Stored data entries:
=== Begin Enclosure ===
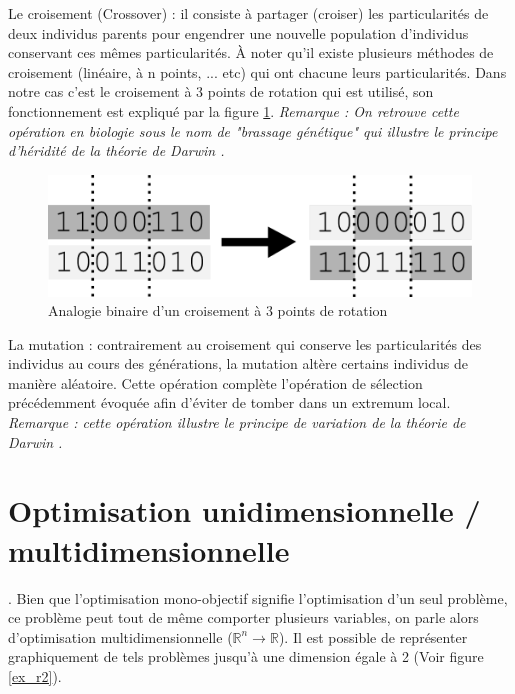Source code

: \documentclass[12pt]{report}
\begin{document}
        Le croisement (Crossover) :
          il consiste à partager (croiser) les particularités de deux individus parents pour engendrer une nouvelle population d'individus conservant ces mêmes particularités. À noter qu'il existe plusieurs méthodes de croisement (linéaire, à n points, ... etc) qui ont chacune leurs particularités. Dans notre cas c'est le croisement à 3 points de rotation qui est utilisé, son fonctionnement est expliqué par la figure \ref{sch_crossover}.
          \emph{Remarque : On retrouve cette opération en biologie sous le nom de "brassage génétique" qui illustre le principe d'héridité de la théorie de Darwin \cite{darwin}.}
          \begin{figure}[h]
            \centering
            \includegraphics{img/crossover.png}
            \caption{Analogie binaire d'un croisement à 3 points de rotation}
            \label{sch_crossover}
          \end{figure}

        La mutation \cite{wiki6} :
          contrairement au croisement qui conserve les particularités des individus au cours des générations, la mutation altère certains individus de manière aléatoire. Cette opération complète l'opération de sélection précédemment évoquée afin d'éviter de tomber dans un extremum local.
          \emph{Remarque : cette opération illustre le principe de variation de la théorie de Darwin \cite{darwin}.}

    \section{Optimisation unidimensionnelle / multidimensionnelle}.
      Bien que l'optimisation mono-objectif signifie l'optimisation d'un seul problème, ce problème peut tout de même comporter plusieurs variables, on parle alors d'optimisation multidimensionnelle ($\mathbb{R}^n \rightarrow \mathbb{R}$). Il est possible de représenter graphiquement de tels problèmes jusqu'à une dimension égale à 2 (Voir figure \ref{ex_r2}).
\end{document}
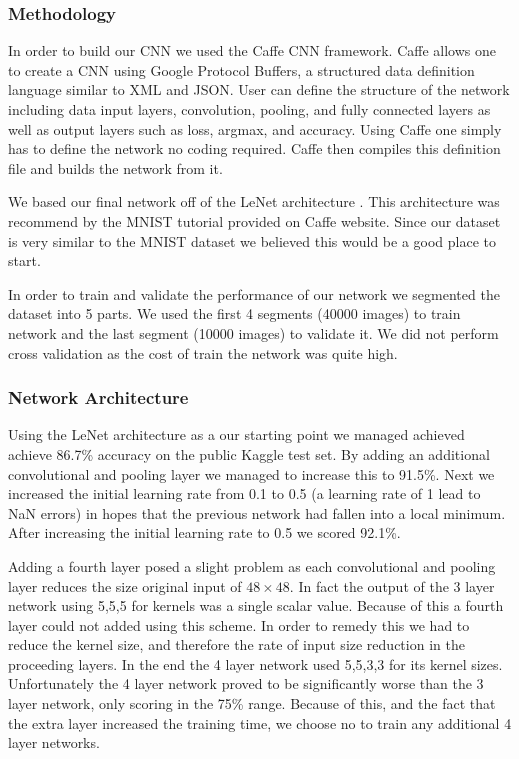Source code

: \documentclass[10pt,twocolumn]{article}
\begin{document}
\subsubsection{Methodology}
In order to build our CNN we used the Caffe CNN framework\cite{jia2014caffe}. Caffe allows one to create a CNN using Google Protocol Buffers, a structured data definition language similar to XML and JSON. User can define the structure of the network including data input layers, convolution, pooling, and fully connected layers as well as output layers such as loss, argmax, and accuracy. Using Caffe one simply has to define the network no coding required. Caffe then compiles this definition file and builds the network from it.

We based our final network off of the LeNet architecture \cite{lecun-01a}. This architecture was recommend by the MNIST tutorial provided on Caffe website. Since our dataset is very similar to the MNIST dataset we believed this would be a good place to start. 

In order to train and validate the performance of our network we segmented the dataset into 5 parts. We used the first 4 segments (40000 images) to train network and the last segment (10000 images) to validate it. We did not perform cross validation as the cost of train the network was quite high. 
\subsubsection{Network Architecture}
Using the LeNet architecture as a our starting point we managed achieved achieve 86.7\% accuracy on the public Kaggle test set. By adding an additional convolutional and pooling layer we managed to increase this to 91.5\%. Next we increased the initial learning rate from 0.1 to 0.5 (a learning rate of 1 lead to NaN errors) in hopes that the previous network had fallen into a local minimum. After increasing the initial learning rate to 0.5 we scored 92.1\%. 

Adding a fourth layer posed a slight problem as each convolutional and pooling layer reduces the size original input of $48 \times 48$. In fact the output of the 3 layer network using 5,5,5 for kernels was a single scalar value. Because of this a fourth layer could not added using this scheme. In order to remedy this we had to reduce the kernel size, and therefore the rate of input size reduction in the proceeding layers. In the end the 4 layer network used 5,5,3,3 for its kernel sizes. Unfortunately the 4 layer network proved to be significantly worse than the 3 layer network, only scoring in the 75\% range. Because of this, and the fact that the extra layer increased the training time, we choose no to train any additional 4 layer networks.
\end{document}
=== End Enclosure ===
=== Begin Enclosure ===
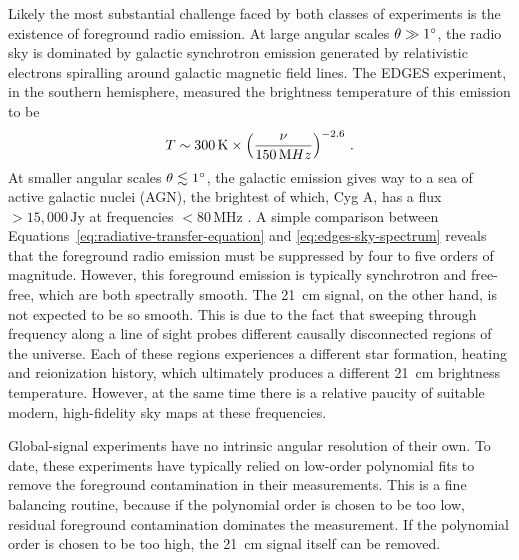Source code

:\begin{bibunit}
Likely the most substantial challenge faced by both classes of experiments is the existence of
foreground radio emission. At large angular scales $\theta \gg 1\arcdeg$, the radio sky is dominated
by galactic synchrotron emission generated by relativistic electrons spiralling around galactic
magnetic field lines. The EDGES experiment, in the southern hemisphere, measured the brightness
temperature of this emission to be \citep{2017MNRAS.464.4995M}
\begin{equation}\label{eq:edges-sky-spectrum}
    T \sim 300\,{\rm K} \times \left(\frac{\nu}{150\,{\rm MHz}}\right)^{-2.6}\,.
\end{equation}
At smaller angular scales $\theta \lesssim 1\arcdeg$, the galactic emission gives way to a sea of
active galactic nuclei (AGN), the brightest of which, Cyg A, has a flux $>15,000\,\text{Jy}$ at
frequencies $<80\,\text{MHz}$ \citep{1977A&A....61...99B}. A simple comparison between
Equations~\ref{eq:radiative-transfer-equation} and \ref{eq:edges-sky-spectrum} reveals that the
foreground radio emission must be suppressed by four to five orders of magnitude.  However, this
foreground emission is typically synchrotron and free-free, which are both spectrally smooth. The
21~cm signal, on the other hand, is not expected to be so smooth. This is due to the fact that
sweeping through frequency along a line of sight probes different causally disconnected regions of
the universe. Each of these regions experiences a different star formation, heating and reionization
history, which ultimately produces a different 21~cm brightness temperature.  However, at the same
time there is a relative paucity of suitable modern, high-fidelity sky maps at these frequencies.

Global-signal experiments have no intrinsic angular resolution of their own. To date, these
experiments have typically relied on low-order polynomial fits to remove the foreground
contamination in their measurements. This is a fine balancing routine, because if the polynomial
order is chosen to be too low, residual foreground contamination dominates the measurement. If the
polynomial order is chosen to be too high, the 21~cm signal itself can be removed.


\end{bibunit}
=== End Enclosure ===
**Work order**
Only lines containing the string "polynomial" are needed. Pull each of them out of the records above.

**Solution to this exercise**
experiments have typically relied on low-order polynomial fits to remove the foreground
contamination in their measurements. This is a fine balancing routine, because if the polynomial
polynomial order is chosen to be too high, the 21~cm signal itself can be removed.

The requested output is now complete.